The classic symptoms of a heart attack are:
- Chest pain
- Shortness of breath
- Nausea or vomiting
Outside of the common symptoms, there are many other atypical symptoms of heart issues including:
- Jaw, neck or back pain
- Pain or pressure in lower chest or abdomen
- Upper indigestion
- Extreme fatigue
- Chest pressure or squeezing pain
It is important to note that women are more likely to present with much more subtle symptoms than men; being aware of the common and uncommon symptoms can be key.
What is the takeaway for women?
Get your blood pressure checked often. Know the signs of a heart attack. Also, consider lifestyle changes to positively impact heart health. For example:
- Stop smoking. Smoking raises blood pressure which increases risk of stroke and or a heart attack.
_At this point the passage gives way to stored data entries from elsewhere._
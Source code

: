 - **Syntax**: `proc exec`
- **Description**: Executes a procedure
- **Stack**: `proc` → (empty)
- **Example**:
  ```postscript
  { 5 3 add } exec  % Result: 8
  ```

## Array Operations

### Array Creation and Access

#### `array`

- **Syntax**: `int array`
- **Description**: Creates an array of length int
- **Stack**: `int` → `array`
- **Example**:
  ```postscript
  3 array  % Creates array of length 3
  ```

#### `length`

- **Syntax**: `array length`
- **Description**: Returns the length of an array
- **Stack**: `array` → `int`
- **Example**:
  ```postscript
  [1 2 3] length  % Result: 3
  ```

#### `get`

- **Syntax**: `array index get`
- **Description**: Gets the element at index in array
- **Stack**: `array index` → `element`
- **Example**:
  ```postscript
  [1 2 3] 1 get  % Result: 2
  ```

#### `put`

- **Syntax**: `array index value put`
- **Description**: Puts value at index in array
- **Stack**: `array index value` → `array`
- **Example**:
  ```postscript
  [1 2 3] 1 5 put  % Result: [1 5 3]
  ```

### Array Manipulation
- Exercise regularly and maintain a healthy weight. Both can lower blood pressure and improve overall heart health.
- Eat a healthy diet and limit alcohol. Maintain a healthy diet while being mindful of added sugar and high amounts of salt. If having more than one drink a day, its time to cut back.
- Manage stress. Stress can cause arteries to tighten, which can increase the risk of heart disease, particularly coronary microvascular disease.
Don’t forget to consider heredity when talking to a doctor about heart health. And, remember knowledge is power when it comes to the heart.